Given the choice between the two I'd rather play 8bit. The ST version appears sterile and amateurish. The 8bit even has weather! Look at the clouds! Or are those mountains? Let your imagination engage! A blue gradient sky, rooftop details. Buildings with texture. A green prairie field..

 

ST is capable of all that and more. So why not do it?

I think they are mountains.   The ST's mountains are all pyramid-shaped, adding to the amateurishness of it.

 

The 8-bit version required a lot of skill to create,  extensive DLI use that scrolls with the screen,  you hear the sounds of the city before the UFO descends into the scene,  then when the UFO takes off and you follow it way up into the atmosphere into space where it makes a turn and jumps into hyperspace.

 

The ST version uses no vertical scrolling at all, the UFO pops into existence and leaves the screen (you don't follow it),  then it just jumps to the starfield/intro.   It is very low effort compared to the 8-bit.  ST was perfectly capable of doing it just as well if not better.   It was probably ported on the cheap.

 

26 minutes ago, Keatah said:

Yes it did. FS2 was good on Amiga/ST.

 

I argue that FS2 shouldn't have been made on any 8-bit. Just not enough CPU power available. Oh at the time we thought it groundbreaking and sophisticated. But we never played with it much. There was no sense of progression from one airport to the next. We spent much more time with FS1.

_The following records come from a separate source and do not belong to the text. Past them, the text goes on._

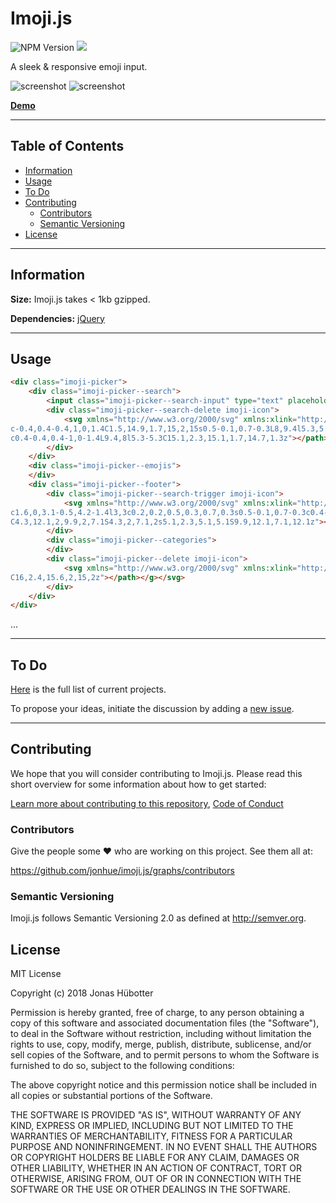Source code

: # Imoji.js

![NPM Version](https://img.shields.io/npm/v/imoji.svg)
<img src="https://travis-ci.org/jonhue/imoji.js.svg?branch=master" />

A sleek & responsive emoji input.

![screenshot](https://user-images.githubusercontent.com/13420273/35448108-b7339f2a-02b9-11e8-9e67-aaecb1a5d84f.png)
![screenshot](https://user-images.githubusercontent.com/13420273/35448108-b7339f2a-02b9-11e8-9e67-aaecb1a5d84f.png)

**[Demo](https://jonhue.github.io/imoji.js)**

---

## Table of Contents

* [Information](#information)
* [Usage](#usage)
* [To Do](#to-do)
* [Contributing](#contributing)
    * [Contributors](#contributors)
    * [Semantic Versioning](#semantic-versioning)
* [License](#license)

---

## Information

**Size:** Imoji.js takes < 1kb gzipped.

**Dependencies:** [jQuery](https://github.com/jquery/jquery)

---

## Usage

```html
<div class="imoji-picker">
    <div class="imoji-picker--search">
        <input class="imoji-picker--search-input" type="text" placeholder="Search" />
        <div class="imoji-picker--search-delete imoji-icon">
            <svg xmlns="http://www.w3.org/2000/svg" xmlns:xlink="http://www.w3.org/1999/xlink" x="0px" y="0px" width="14px" height="14px" viewBox="0 0 16 16"><g transform="translate(0, 0)"><path fill="#2b2b2b" d="M14.7,1.3c-0.4-0.4-1-0.4-1.4,0L8,6.6L2.7,1.3c-0.4-0.4-1-0.4-1.4,0s-0.4,1,0,1.4L6.6,8l-5.3,5.3
c-0.4,0.4-0.4,1,0,1.4C1.5,14.9,1.7,15,2,15s0.5-0.1,0.7-0.3L8,9.4l5.3,5.3c0.2,0.2,0.5,0.3,0.7,0.3s0.5-0.1,0.7-0.3
c0.4-0.4,0.4-1,0-1.4L9.4,8l5.3-5.3C15.1,2.3,15.1,1.7,14.7,1.3z"></path></g></svg>
        </div>
    </div>
    <div class="imoji-picker--emojis">
    </div>
    <div class="imoji-picker--footer">
        <div class="imoji-picker--search-trigger imoji-icon">
            <svg xmlns="http://www.w3.org/2000/svg" xmlns:xlink="http://www.w3.org/1999/xlink" x="0px" y="0px" width="16px" height="16px" viewBox="0 0 16 16"><g transform="translate(0, 0)"><path fill="#2b2b2b" d="M12.7,11.3c0.9-1.2,1.4-2.6,1.4-4.2C14.1,3.2,11,0,7.1,0S0,3.2,0,7.1c0,3.9,3.2,7.1,7.1,7.1
c1.6,0,3.1-0.5,4.2-1.4l3,3c0.2,0.2,0.5,0.3,0.7,0.3s0.5-0.1,0.7-0.3c0.4-0.4,0.4-1,0-1.4L12.7,11.3z M7.1,12.1
C4.3,12.1,2,9.9,2,7.1S4.3,2,7.1,2s5.1,2.3,5.1,5.1S9.9,12.1,7.1,12.1z"></path></g></svg>
        </div>
        <div class="imoji-picker--categories">
        </div>
        <div class="imoji-picker--delete imoji-icon">
            <svg xmlns="http://www.w3.org/2000/svg" xmlns:xlink="http://www.w3.org/1999/xlink" x="0px" y="0px" width="16px" height="16px" viewBox="0 0 16 16"><g transform="translate(0, 0)"><path fill="#2b2b2b" d="M15,2H5C4.7,2,4.4,2.1,4.2,2.4l-4,5c-0.3,0.4-0.3,0.9,0,1.2l4,5C4.4,13.9,4.7,14,5,14h10c0.6,0,1-0.4,1-1V3
C16,2.4,15.6,2,15,2z"></path></g></svg>
        </div>
    </div>
</div>
```

...

---

## To Do

[Here](https://github.com/jonhue/imoji.js/projects/1) is the full list of current projects.

To propose your ideas, initiate the discussion by adding a [new issue](https://github.com/jonhue/imoji.js/issues/new).

---

## Contributing

We hope that you will consider contributing to Imoji.js. Please read this short overview for some information about how to get started:

[Learn more about contributing to this repository](CONTRIBUTING.md), [Code of Conduct](CODE_OF_CONDUCT.md)

### Contributors

Give the people some :heart: who are working on this project. See them all at:

https://github.com/jonhue/imoji.js/graphs/contributors

### Semantic Versioning

Imoji.js follows Semantic Versioning 2.0 as defined at http://semver.org.

## License

MIT License

Copyright (c) 2018 Jonas Hübotter

Permission is hereby granted, free of charge, to any person obtaining a copy
of this software and associated documentation files (the "Software"), to deal
in the Software without restriction, including without limitation the rights
to use, copy, modify, merge, publish, distribute, sublicense, and/or sell
copies of the Software, and to permit persons to whom the Software is
furnished to do so, subject to the following conditions:

The above copyright notice and this permission notice shall be included in all
copies or substantial portions of the Software.

THE SOFTWARE IS PROVIDED "AS IS", WITHOUT WARRANTY OF ANY KIND, EXPRESS OR
IMPLIED, INCLUDING BUT NOT LIMITED TO THE WARRANTIES OF MERCHANTABILITY,
FITNESS FOR A PARTICULAR PURPOSE AND NONINFRINGEMENT. IN NO EVENT SHALL THE
AUTHORS OR COPYRIGHT HOLDERS BE LIABLE FOR ANY CLAIM, DAMAGES OR OTHER
LIABILITY, WHETHER IN AN ACTION OF CONTRACT, TORT OR OTHERWISE, ARISING FROM,
OUT OF OR IN CONNECTION WITH THE SOFTWARE OR THE USE OR OTHER DEALINGS IN THE
SOFTWARE.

8-bit FS2 was one of the worst letdowns for me.   It had a good writeup in the magazines, but when I played it, it was like what?  1-2fps?   hardly any scenery --  two buildings in all of Chicago?

 

The ST version was a nice surprise.   Much better framerate for sure (though not great).  I liked the picture-in-picture feature.   But the main reason I liked it was it was a big improvement over the 8-bit.    Overall it was still kinda lacking in scenery.